***** RECORDS FOR THIS TASK

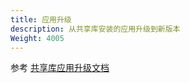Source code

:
 ```yaml
---
title: 应用升级
description: 从共享库安装的应用升级到新版本
Weight: 4005
---
```


参考 [共享库应用升级文档](/docs/user-manual/enterprise/appcenter/share-app-market/)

**********

== TASK ITEM ==
Give the preceding data back exactly, minus every picture.

== ANSWER SPACE ==
Source code

:
 ```yaml
---
title: 应用升级
description: 从共享库安装的应用升级到新版本
Weight: 4005
---
```


参考 [共享库应用升级文档](/docs/user-manual/enterprise/appcenter/share-app-market/)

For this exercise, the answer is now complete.